• [TASK TO COMPLETE]:
Where the word "votre" occurs in a line of the listing below, copy that line.

=-=-=-=-=

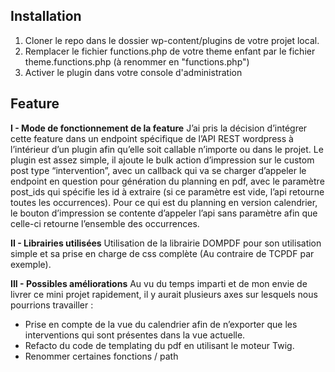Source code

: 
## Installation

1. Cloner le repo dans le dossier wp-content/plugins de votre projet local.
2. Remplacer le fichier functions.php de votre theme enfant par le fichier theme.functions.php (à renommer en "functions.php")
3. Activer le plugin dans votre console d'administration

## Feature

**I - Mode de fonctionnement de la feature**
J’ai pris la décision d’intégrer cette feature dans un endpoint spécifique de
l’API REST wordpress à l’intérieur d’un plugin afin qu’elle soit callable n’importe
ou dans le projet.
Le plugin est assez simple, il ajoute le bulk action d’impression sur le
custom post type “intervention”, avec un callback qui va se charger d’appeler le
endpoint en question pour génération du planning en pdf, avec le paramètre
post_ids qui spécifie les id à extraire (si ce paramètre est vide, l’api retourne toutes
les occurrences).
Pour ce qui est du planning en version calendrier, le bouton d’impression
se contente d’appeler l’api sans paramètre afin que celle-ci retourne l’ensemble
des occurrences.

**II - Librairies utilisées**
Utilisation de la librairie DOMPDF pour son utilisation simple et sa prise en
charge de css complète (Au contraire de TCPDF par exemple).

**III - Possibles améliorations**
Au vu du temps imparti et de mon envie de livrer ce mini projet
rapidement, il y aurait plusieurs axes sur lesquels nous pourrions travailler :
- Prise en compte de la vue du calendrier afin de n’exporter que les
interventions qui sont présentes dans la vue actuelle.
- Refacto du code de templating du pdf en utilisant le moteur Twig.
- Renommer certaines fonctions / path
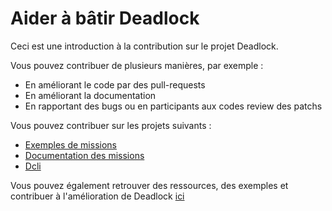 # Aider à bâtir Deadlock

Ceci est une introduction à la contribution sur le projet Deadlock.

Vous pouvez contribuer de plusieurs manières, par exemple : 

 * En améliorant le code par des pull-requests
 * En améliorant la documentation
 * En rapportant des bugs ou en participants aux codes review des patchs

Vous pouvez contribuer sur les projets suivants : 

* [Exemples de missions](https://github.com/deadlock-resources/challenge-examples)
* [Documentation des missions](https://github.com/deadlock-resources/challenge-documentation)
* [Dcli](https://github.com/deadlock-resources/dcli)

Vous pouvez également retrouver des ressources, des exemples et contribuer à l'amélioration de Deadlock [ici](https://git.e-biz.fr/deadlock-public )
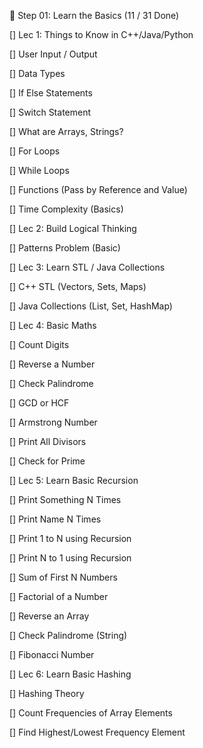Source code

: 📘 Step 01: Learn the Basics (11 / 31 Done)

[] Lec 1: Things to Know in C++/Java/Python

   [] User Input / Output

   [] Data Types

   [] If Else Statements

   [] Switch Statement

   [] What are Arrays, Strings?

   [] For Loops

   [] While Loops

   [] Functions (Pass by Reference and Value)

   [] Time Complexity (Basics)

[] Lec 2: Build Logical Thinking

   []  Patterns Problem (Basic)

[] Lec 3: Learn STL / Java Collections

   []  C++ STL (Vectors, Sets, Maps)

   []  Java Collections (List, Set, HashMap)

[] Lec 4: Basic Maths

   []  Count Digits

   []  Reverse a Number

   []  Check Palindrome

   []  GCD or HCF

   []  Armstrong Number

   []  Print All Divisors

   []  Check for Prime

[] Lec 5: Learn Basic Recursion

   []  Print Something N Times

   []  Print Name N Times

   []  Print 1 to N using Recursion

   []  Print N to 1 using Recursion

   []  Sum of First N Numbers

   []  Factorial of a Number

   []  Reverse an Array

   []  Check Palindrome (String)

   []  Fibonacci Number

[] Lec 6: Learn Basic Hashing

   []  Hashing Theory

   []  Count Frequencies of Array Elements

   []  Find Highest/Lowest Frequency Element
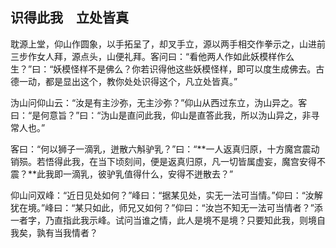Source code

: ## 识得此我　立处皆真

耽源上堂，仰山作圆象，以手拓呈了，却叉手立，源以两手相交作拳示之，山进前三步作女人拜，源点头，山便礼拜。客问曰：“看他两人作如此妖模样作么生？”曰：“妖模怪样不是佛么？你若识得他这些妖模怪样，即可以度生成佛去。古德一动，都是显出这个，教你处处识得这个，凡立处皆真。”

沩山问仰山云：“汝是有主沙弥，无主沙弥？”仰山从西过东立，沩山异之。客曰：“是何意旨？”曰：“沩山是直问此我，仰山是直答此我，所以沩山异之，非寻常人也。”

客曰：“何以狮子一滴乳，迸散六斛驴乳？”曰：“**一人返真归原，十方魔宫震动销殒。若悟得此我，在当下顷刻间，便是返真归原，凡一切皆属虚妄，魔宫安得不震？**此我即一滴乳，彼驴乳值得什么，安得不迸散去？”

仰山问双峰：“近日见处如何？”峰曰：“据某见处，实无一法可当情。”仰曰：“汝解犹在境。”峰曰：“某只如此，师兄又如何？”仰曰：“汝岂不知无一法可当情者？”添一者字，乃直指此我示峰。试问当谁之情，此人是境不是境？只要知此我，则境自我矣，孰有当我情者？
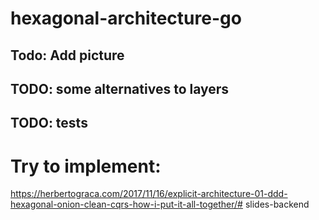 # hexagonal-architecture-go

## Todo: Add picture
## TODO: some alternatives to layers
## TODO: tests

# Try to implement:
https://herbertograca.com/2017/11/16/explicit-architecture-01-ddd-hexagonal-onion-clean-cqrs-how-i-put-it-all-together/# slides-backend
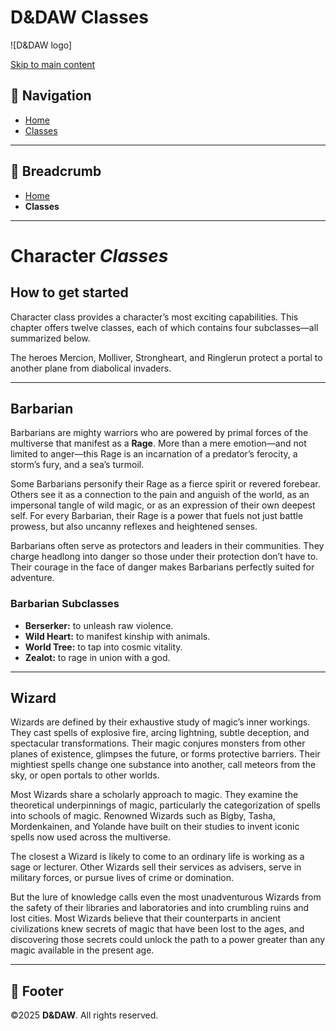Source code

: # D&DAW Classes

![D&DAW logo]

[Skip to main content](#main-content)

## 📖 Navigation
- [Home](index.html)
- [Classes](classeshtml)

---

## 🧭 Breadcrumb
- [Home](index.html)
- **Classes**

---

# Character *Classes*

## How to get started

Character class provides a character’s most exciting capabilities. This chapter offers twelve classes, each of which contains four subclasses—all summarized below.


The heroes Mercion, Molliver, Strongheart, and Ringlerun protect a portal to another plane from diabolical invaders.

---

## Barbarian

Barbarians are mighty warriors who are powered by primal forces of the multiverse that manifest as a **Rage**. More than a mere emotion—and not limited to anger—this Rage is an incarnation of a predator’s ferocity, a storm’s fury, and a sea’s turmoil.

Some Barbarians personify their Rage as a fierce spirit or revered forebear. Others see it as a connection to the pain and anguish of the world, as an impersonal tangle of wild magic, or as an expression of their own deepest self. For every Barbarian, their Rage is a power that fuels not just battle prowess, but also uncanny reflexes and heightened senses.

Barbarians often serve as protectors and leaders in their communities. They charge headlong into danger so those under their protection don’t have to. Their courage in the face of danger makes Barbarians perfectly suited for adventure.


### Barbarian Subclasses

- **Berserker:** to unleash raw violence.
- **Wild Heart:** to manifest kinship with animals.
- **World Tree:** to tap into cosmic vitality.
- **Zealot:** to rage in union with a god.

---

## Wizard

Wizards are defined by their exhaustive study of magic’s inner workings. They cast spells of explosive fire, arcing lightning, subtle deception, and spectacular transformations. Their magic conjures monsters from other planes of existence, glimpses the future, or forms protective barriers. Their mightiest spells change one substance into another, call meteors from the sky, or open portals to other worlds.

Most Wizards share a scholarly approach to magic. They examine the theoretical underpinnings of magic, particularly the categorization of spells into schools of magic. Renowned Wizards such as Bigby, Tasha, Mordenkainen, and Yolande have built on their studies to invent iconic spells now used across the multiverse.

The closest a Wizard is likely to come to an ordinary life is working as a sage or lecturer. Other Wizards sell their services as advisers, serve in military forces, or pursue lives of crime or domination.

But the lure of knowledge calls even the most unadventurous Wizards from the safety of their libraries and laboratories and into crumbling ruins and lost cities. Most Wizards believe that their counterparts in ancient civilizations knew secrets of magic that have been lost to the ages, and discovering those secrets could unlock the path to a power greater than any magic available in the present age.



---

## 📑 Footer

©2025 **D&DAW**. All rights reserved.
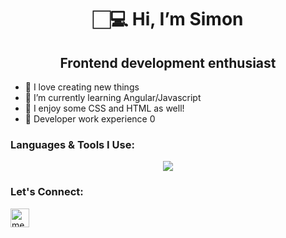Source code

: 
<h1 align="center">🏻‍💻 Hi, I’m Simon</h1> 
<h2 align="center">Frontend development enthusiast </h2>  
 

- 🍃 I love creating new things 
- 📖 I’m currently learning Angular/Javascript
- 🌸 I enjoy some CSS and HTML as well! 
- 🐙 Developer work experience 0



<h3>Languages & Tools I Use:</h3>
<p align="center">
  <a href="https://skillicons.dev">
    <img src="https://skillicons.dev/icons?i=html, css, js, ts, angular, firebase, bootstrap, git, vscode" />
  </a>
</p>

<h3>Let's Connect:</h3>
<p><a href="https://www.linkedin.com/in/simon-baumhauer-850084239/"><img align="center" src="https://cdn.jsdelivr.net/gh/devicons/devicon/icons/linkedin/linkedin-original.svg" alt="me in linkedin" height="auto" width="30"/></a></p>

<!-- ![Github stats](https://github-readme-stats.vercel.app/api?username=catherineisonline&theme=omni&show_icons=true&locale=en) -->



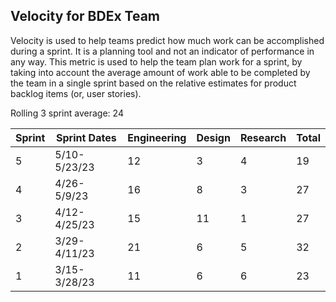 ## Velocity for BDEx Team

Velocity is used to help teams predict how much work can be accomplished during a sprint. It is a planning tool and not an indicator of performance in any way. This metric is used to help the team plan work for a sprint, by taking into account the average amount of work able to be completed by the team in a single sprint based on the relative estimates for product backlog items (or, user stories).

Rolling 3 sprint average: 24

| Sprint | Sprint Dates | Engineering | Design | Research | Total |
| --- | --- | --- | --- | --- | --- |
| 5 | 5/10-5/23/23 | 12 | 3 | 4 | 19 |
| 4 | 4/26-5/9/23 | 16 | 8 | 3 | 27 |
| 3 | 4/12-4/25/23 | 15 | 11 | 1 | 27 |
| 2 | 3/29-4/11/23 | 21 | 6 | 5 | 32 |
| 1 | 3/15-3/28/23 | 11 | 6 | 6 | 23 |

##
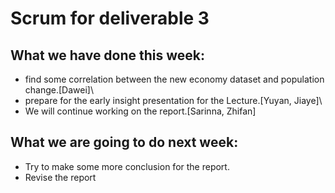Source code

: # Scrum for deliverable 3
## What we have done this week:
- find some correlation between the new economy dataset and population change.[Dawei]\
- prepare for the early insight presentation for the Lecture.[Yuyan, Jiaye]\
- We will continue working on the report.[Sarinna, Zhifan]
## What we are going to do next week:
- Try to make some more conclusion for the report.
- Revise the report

=-=-=-=-=

• [TASK OUTPUT]:
1. Cloner le repo dans le dossier wp-content/plugins de votre projet local.
2. Remplacer le fichier functions.php de votre theme enfant par le fichier theme.functions.php (à renommer en "functions.php")
3. Activer le plugin dans votre console d'administration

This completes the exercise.